* EXERCISE REQUIREMENTS: The answer must be an exact copy of the lines from the top of the listing below through the line with "MiniIPC is a", with no pictures.

* RECORDS SUPPLIED:
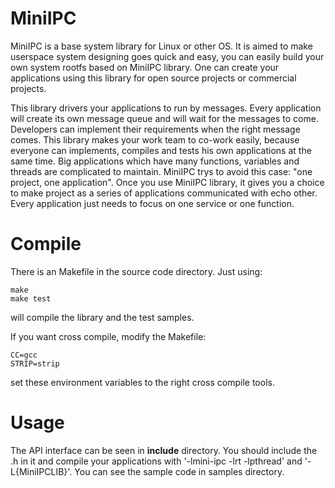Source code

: # MiniIPC

MiniIPC is a base system library for Linux or other OS. It is aimed to make userspace system designing goes quick and easy, you can easily build your own system rootfs based on MiniIPC library. One can create your applications using this library for open source projects or commercial projects. 

This library drivers your applications to run by messages. Every application will create its own message queue and will wait for the messages to come. Developers can implement their requirements when the right message comes. This library makes your work team to co-work easily, because everyone can implements, compiles and tests his own applications at the same time. Big applications which have many functions, variables and threads are complicated to maintain. MiniIPC trys to avoid this case: "one project, one application". Once you use MiniIPC library, it gives you a choice to make project as a series of applications communicated with echo other. Every application just needs to focus on one service or one function.

# Compile

There is an Makefile in the source code directory. Just using:

```
make
make test
```

will compile the library and the test samples.

If you want cross compile, modify the Makefile:

```
CC=gcc
STRIP=strip
```

set these environment variables to the right cross compile tools.


# Usage

The API interface can be seen in **include** directory. You should include the .h in it and compile your applications with '-lmini-ipc -lrt -lpthread' and '-L{MiniIPCLIB}'. You can see the sample code in samples directory.
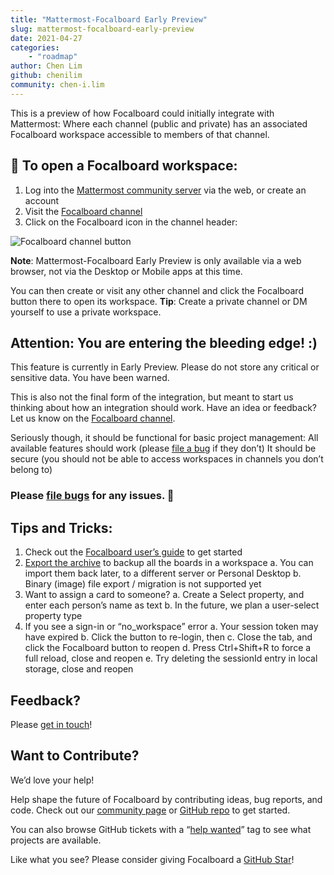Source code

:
 ```yaml
---
title: "Mattermost-Focalboard Early Preview"
slug: mattermost-focalboard-early-preview
date: 2021-04-27
categories:
    - "roadmap"
author: Chen Lim
github: chenilim
community: chen-i.lim
---
```


This is a preview of how Focalboard could initially integrate with Mattermost: Where each channel (public and private) has an associated Focalboard workspace accessible to members of that channel.

## 🎯 To open a Focalboard workspace:

1. Log into the [Mattermost community server](https://community.mattermost.com/core/channels/focalboard) via the web, or create an account
2. Visit the [Focalboard channel](https://community.mattermost.com/core/channels/focalboard)
3. Click on the Focalboard icon in the channel header:

![Focalboard channel button](https://user-images.githubusercontent.com/46905241/116278459-5cfe2280-a73b-11eb-923b-039f15c54622.png)

**Note**: Mattermost-Focalboard Early Preview is only available via a web browser, not via the Desktop or Mobile apps at this time.

You can then create or visit any other channel and click the Focalboard button there to open its workspace. **Tip**: Create a private channel or DM yourself to use a private workspace.

## Attention: You are entering the **bleeding edge**! :)

This feature is currently in Early Preview. Please do not store any critical or sensitive data. You have been warned.

This is also not the final form of the integration, but meant to start us thinking about how an integration should work. Have an idea or feedback? Let us know on the [Focalboard channel](https://community.mattermost.com/core/channels/focalboard).

Seriously though, it should be functional for basic project management:
All available features should work (please [file a bug](https://github.com/mattermost/focalboard/issues/new/choose) if they don’t)
It should be secure (you should not be able to access workspaces in channels you don’t belong to)

### Please [file bugs](https://github.com/mattermost/focalboard/issues/new/choose) for any issues. 🐞

## Tips and Tricks:
1. Check out the [Focalboard user’s guide](https://www.focalboard.com/guide/user/) to get started
2. [Export the archive](https://www.focalboard.com/guide/user/#archives) to backup all the boards in a workspace
  a. You can import them back later, to a different server or Personal Desktop
  b. Binary (image) file export / migration is not supported yet
3. Want to assign a card to someone?
  a. Create a Select property, and enter each person’s name as text
  b. In the future, we plan a user-select property type
4. If you see a sign-in or “no_workspace” error
  a. Your session token may have expired
  b. Click the button to re-login, then
  c. Close the tab, and click the Focalboard button to reopen
  d. Press Ctrl+Shift+R to force a full reload, close and reopen
  e. Try deleting the sessionId entry in local storage, close and reopen

## Feedback?
Please [get in touch](https://www.focalboard.com/feedback/)!

## Want to Contribute?
We’d love your help!

Help shape the future of Focalboard by contributing ideas, bug reports, and code. Check out our [community page](https://www.focalboard.com/contribute/getting-started/) or [GitHub repo](https://github.com/mattermost/focalboard) to get started.

You can also browse GitHub tickets with a “[help wanted](https://github.com/mattermost/focalboard/issues?q=is%3Aissue+is%3Aopen+label%3A%22Up+for+grabs%22)” tag to see what projects are available.

Like what you see? Please consider giving Focalboard a [GitHub Star](https://github.com/mattermost/focalboard)!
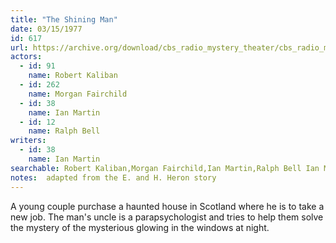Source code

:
 ```yaml
---
title: "The Shining Man"
date: 03/15/1977
id: 617
url: https://archive.org/download/cbs_radio_mystery_theater/cbs_radio_mystery_theater-0601-0650.zip/cbs_radio_mystery_theater-0601-0650%2Fcbsrmt_0617_the_shining_man.mp3
actors:  
  - id: 91
    name: Robert Kaliban  
  - id: 262
    name: Morgan Fairchild  
  - id: 38
    name: Ian Martin  
  - id: 12
    name: Ralph Bell
writers:  
  - id: 38
    name: Ian Martin
searchable: Robert Kaliban,Morgan Fairchild,Ian Martin,Ralph Bell Ian Martin
notes:  adapted from the E. and H. Heron story
---
```

A young couple purchase a haunted house in Scotland where he is to take a new job. The man's uncle is a parapsychologist and tries to help them solve the mystery of the mysterious glowing in the windows at night.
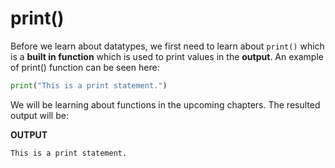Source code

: # print()

Before we learn about datatypes, we first need to learn about `print()` which is a **built in function** which is used to print values in the **output**. An example of print() function can be seen here:
```python
print("This is a print statement.")
```

We will be learning about functions in the upcoming chapters.
The resulted output will be:

**OUTPUT**
```
This is a print statement.
```

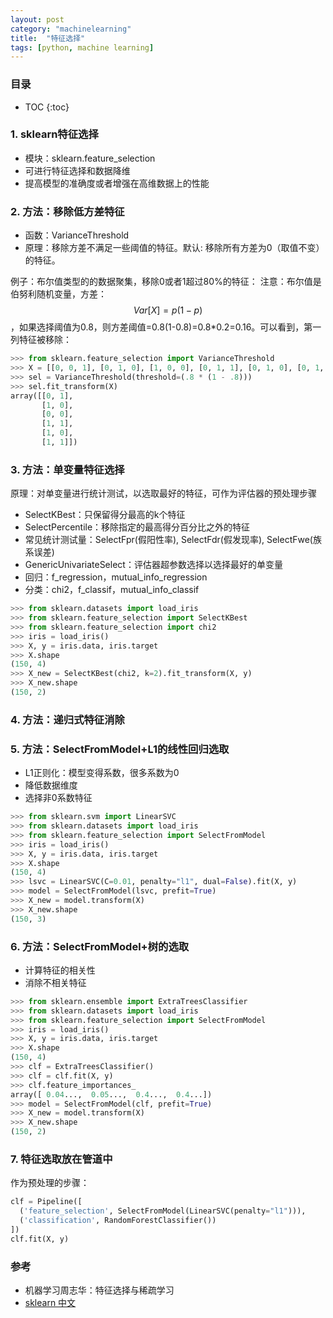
 ```yaml
---
layout: post
category: "machinelearning"
title:  "特征选择"
tags: [python, machine learning]
---
```


<script type="text/javascript" async
  src="https://cdn.mathjax.org/mathjax/latest/MathJax.js?config=TeX-MML-AM_CHTML">
</script>

### 目录

- TOC
{:toc}

### 1. sklearn特征选择

* 模块：sklearn.feature_selection
* 可进行特征选择和数据降维
* 提高模型的准确度或者增强在高维数据上的性能

### 2. 方法：移除低方差特征

* 函数：VarianceThreshold
* 原理：移除方差不满足一些阈值的特征。默认: 移除所有方差为0（取值不变）的特征。

例子：布尔值类型的的数据聚集，移除0或者1超过80%的特征：
注意：布尔值是伯努利随机变量，方差：$$Var[X] = p(1-p)$$，如果选择阈值为0.8，则方差阈值=0.8(1-0.8)=0.8*0.2=0.16。可以看到，第一列特征被移除：

```python
>>> from sklearn.feature_selection import VarianceThreshold
>>> X = [[0, 0, 1], [0, 1, 0], [1, 0, 0], [0, 1, 1], [0, 1, 0], [0, 1, 1]]
>>> sel = VarianceThreshold(threshold=(.8 * (1 - .8)))
>>> sel.fit_transform(X)
array([[0, 1],
       [1, 0],
       [0, 0],
       [1, 1],
       [1, 0],
       [1, 1]])
```

### 3. 方法：单变量特征选择

原理：对单变量进行统计测试，以选取最好的特征，可作为评估器的预处理步骤

* SelectKBest：只保留得分最高的k个特征
* SelectPercentile：移除指定的最高得分百分比之外的特征
* 常见统计测试量：SelectFpr(假阳性率), SelectFdr(假发现率), SelectFwe(族系误差)
* GenericUnivariateSelect：评估器超参数选择以选择最好的单变量
* 回归：f_regression，mutual_info_regression
* 分类：chi2，f_classif，mutual_info_classif

```python
>>> from sklearn.datasets import load_iris
>>> from sklearn.feature_selection import SelectKBest
>>> from sklearn.feature_selection import chi2
>>> iris = load_iris()
>>> X, y = iris.data, iris.target
>>> X.shape
(150, 4)
>>> X_new = SelectKBest(chi2, k=2).fit_transform(X, y)
>>> X_new.shape
(150, 2)
```

### 4. 方法：递归式特征消除

### 5. 方法：SelectFromModel+L1的线性回归选取

* L1正则化：模型变得系数，很多系数为0
* 降低数据维度
* 选择非0系数特征

```python
>>> from sklearn.svm import LinearSVC
>>> from sklearn.datasets import load_iris
>>> from sklearn.feature_selection import SelectFromModel
>>> iris = load_iris()
>>> X, y = iris.data, iris.target
>>> X.shape
(150, 4)
>>> lsvc = LinearSVC(C=0.01, penalty="l1", dual=False).fit(X, y)
>>> model = SelectFromModel(lsvc, prefit=True)
>>> X_new = model.transform(X)
>>> X_new.shape
(150, 3)
``` 

### 6. 方法：SelectFromModel+树的选取

* 计算特征的相关性
* 消除不相关特征

```python
>>> from sklearn.ensemble import ExtraTreesClassifier
>>> from sklearn.datasets import load_iris
>>> from sklearn.feature_selection import SelectFromModel
>>> iris = load_iris()
>>> X, y = iris.data, iris.target
>>> X.shape
(150, 4)
>>> clf = ExtraTreesClassifier()
>>> clf = clf.fit(X, y)
>>> clf.feature_importances_  
array([ 0.04...,  0.05...,  0.4...,  0.4...])
>>> model = SelectFromModel(clf, prefit=True)
>>> X_new = model.transform(X)
>>> X_new.shape               
(150, 2)
```

### 7. 特征选取放在管道中

作为预处理的步骤：

```python
clf = Pipeline([
  ('feature_selection', SelectFromModel(LinearSVC(penalty="l1"))),
  ('classification', RandomForestClassifier())
])
clf.fit(X, y)
```

### 参考

* 机器学习周志华：特征选择与稀疏学习
* [sklearn 中文](https://sklearn.apachecn.org/#/docs/14?id=_113-%e7%89%b9%e5%be%81%e9%80%89%e6%8b%a9)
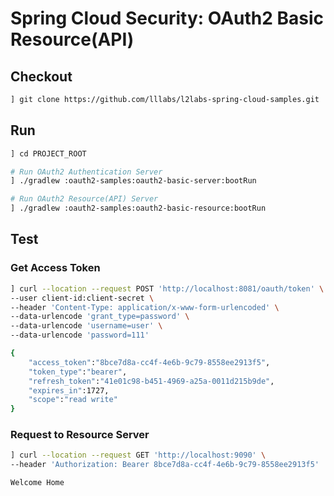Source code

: # Spring Cloud Security: OAuth2 Basic Resource(API)

## Checkout
```bash
] git clone https://github.com/lllabs/l2labs-spring-cloud-samples.git
```

## Run
```bash
] cd PROJECT_ROOT

# Run OAuth2 Authentication Server
] ./gradlew :oauth2-samples:oauth2-basic-server:bootRun

# Run OAuth2 Resource(API) Server
] ./gradlew :oauth2-samples:oauth2-basic-resource:bootRun
```

## Test
### Get Access Token
```bash
] curl --location --request POST 'http://localhost:8081/oauth/token' \
--user client-id:client-secret \
--header 'Content-Type: application/x-www-form-urlencoded' \
--data-urlencode 'grant_type=password' \
--data-urlencode 'username=user' \
--data-urlencode 'password=111'

{
    "access_token":"8bce7d8a-cc4f-4e6b-9c79-8558ee2913f5",
    "token_type":"bearer",
    "refresh_token":"41e01c98-b451-4969-a25a-0011d215b9de",
    "expires_in":1727,
    "scope":"read write"
}
```

### Request to Resource Server
```bash
] curl --location --request GET 'http://localhost:9090' \
--header 'Authorization: Bearer 8bce7d8a-cc4f-4e6b-9c79-8558ee2913f5'

Welcome Home
```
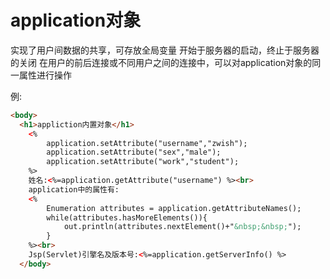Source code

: # application对象

实现了用户间数据的共享，可存放全局变量
开始于服务器的启动，终止于服务器的关闭
在用户的前后连接或不同用户之间的连接中，可以对application对象的同一属性进行操作

例:

```html
<body>
  <h1>appliction内置对象</h1>
    <%
        application.setAttribute("username","zwish");
        application.setAttribute("sex","male");
        application.setAttribute("work","student");
    %>
    姓名:<%=application.getAttribute("username") %><br>
    application中的属性有:
    <%
        Enumeration attributes = application.getAttributeNames();
        while(attributes.hasMoreElements()){
            out.println(attributes.nextElement()+"&nbsp;&nbsp;");
        }
    %><br>
    Jsp(Servlet)引擎名及版本号:<%=application.getServerInfo() %>
  </body>
```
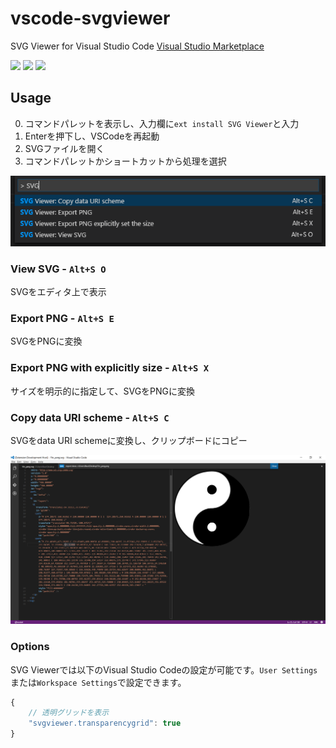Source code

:# vscode-svgviewer
SVG Viewer for Visual Studio Code
[Visual Studio Marketplace](https://marketplace.visualstudio.com/items/cssho.vscode-svgviewer)

[![](https://vsmarketplacebadge.apphb.com/version/cssho.vscode-svgviewer.svg)](https://marketplace.visualstudio.com/items?itemName=cssho.vscode-svgviewer)
[![](https://vsmarketplacebadge.apphb.com/installs/cssho.vscode-svgviewer.svg)](https://marketplace.visualstudio.com/items?itemName=cssho.vscode-svgviewer)
[![](https://vsmarketplacebadge.apphb.com/rating/cssho.vscode-svgviewer.svg)](https://marketplace.visualstudio.com/items?itemName=cssho.vscode-svgviewer)

## Usage 
0. コマンドパレットを表示し、入力欄に`ext install SVG Viewer`と入力
0. Enterを押下し、VSCodeを再起動
0. SVGファイルを開く
0. コマンドパレットかショートカットから処理を選択

![palette](img/palette.png)

### View SVG - `Alt+S O`
SVGをエディタ上で表示

### Export PNG - `Alt+S E`
SVGをPNGに変換

### Export PNG with explicitly size - `Alt+S X`
サイズを明示的に指定して、SVGをPNGに変換

### Copy data URI scheme - `Alt+S C`
SVGをdata URI schemeに変換し、クリップボードにコピー

![preview](img/preview.png)

### Options
SVG Viewerでは以下のVisual Studio Codeの設定が可能です。`User Settings`または`Workspace Settings`で設定できます。

```javascript
{
    // 透明グリッドを表示
	"svgviewer.transparencygrid": true
}
```

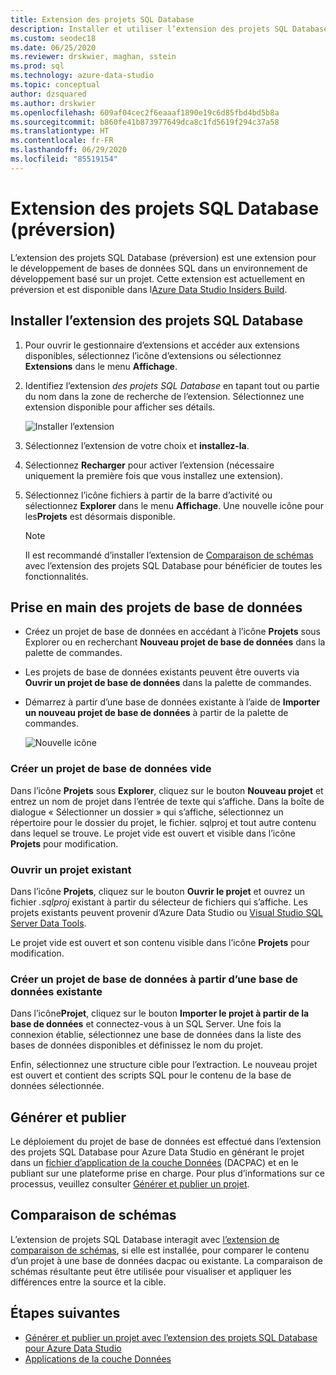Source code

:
 ```yaml
---
title: Extension des projets SQL Database
description: Installer et utiliser l’extension des projets SQL Database (préversion) pour Azure Data Studio
ms.custom: seodec18
ms.date: 06/25/2020
ms.reviewer: drskwier, maghan, sstein
ms.prod: sql
ms.technology: azure-data-studio
ms.topic: conceptual
author: dzsquared
ms.author: drskwier
ms.openlocfilehash: 609af04cec2f6eaaaf1890e19c6d85fbd4bd5b8a
ms.sourcegitcommit: b860fe41b873977649dca8c1fd5619f294c37a58
ms.translationtype: HT
ms.contentlocale: fr-FR
ms.lasthandoff: 06/29/2020
ms.locfileid: "85519154"
---
```

# <a name="sql-database-projects-extension-preview"></a>Extension des projets SQL Database (préversion)

L’extension des projets SQL Database (préversion) est une extension pour le développement de bases de données SQL dans un environnement de développement basé sur un projet. Cette extension est actuellement en préversion et est disponible dans l[Azure Data Studio Insiders Build](https://github.com/microsoft/azuredatastudio#try-out-the-latest-insiders-build-from-main).


## <a name="install-the-sql-database-projects-extension"></a>Installer l’extension des projets SQL Database

1. Pour ouvrir le gestionnaire d’extensions et accéder aux extensions disponibles, sélectionnez l’icône d’extensions ou sélectionnez **Extensions** dans le menu **Affichage**.
2. Identifiez l’extension *des projets SQL Database* en tapant tout ou partie du nom dans la zone de recherche de l’extension. Sélectionnez une extension disponible pour afficher ses détails.

   ![Installer l’extension](media/extensions/sql-database-projects-extension/install-database-projects.png)

3. Sélectionnez l’extension de votre choix et **installez-la**.
4. Sélectionnez **Recharger** pour activer l’extension (nécessaire uniquement la première fois que vous installez une extension).
5. Sélectionnez l’icône fichiers à partir de la barre d’activité ou sélectionnez **Explorer** dans le menu **Affichage**. Une nouvelle icône pour les**Projets**  est désormais disponible.

   > [!NOTE]
   > Il est recommandé d’installer l’extension de [Comparaison de schémas](schema-compare-extension.md) avec l’extension des projets SQL Database pour bénéficier de toutes les fonctionnalités.

## <a name="getting-started-with-database-projects"></a>Prise en main des projets de base de données

* Créez un projet de base de données en accédant à l’icône **Projets** sous Explorer ou en recherchant **Nouveau projet de base de données** dans la palette de commandes.
* Les projets de base de données existants peuvent être ouverts via **Ouvrir un projet de base de données** dans la palette de commandes.
* Démarrez à partir d’une base de données existante à l’aide de **Importer un nouveau projet de base de données** à partir de la palette de commandes.

   ![Nouvelle icône](media/extensions/sql-database-projects-extension/projects-viewlet.png)


### <a name="create-an-empty-database-project"></a>Créer un projet de base de données vide

 Dans l’icône **Projets** sous **Explorer**, cliquez sur le bouton **Nouveau projet** et entrez un nom de projet dans l’entrée de texte qui s’affiche.  Dans la boîte de dialogue « Sélectionner un dossier » qui s’affiche, sélectionnez un répertoire pour le dossier du projet, le fichier. sqlproj et tout autre contenu dans lequel se trouve.
Le projet vide est ouvert et visible dans l’icône **Projets** pour modification.

### <a name="open-an-existing-project"></a>Ouvrir un projet existant

Dans l’icône **Projets**, cliquez sur le bouton **Ouvrir le projet** et ouvrez un fichier *.sqlproj* existant à partir du sélecteur de fichiers qui s’affiche. Les projets existants peuvent provenir d’Azure Data Studio ou [Visual Studio SQL Server Data Tools](../ssdt/sql-server-data-tools.md).

Le projet vide est ouvert et son contenu visible dans l’icône **Projets** pour modification.

### <a name="create-a-database-project-from-an-existing-database"></a>Créer un projet de base de données à partir d’une base de données existante

Dans l’icône**Projet**, cliquez sur le bouton **Importer le projet à partir de la base de données** et connectez-vous à un SQL Server.  Une fois la connexion établie, sélectionnez une base de données dans la liste des bases de données disponibles et définissez le nom du projet.

Enfin, sélectionnez une structure cible pour l’extraction.  Le nouveau projet est ouvert et contient des scripts SQL pour le contenu de la base de données sélectionnée.

## <a name="build-and-publish"></a>Générer et publier

Le déploiement du projet de base de données est effectué dans l’extension des projets SQL Database pour Azure Data Studio en générant le projet dans un [fichier d’application de la couche Données](../relational-databases/data-tier-applications/data-tier-applications.md) (DACPAC) et en le publiant sur une plateforme prise en charge. Pour plus d’informations sur ce processus, veuillez consulter [Générer et publier un projet](sql-database-project-extension-build.md).

## <a name="schema-compare"></a>Comparaison de schémas
L’extension de projets SQL Database interagit avec [l’extension de comparaison de schémas](schema-compare-extension.md), si elle est installée, pour comparer le contenu d’un projet à une base de données dacpac ou existante.  La comparaison de schémas résultante peut être utilisée pour visualiser et appliquer les différences entre la source et la cible.

## <a name="next-steps"></a>Étapes suivantes

- [Générer et publier un projet avec l’extension des projets SQL Database pour Azure Data Studio](sql-database-project-extension-build.md)
- [Applications de la couche Données](../relational-databases/data-tier-applications/data-tier-applications.md)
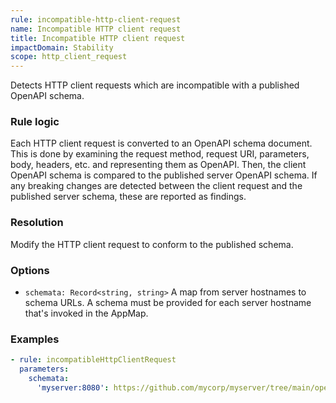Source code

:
 ```yaml
---
rule: incompatible-http-client-request
name: Incompatible HTTP client request
title: Incompatible HTTP client request
impactDomain: Stability
scope: http_client_request
---
```


Detects HTTP client requests which are incompatible with a published OpenAPI schema.

### Rule logic

Each HTTP client request is converted to an OpenAPI schema document. This is done by examining the
request method, request URI, parameters, body, headers, etc. and representing them as OpenAPI. Then,
the client OpenAPI schema is compared to the published server OpenAPI schema. If any breaking
changes are detected between the client request and the published server schema, these are reported
as findings.

### Resolution

Modify the HTTP client request to conform to the published schema.

### Options

- `schemata: Record<string, string>` A map from server hostnames to schema URLs. A schema must be
  provided for each server hostname that's invoked in the AppMap.

### Examples

```yaml
- rule: incompatibleHttpClientRequest
  parameters:
    schemata:
      'myserver:8080': https://github.com/mycorp/myserver/tree/main/openapi.yaml
```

* RESULT OF THE EXERCISE:
Source code

: # MiniIPC

MiniIPC is a base system library for Linux or other OS. It is aimed to make userspace system designing goes quick and easy, you can easily build your own system rootfs based on MiniIPC library. One can create your applications using this library for open source projects or commercial projects. 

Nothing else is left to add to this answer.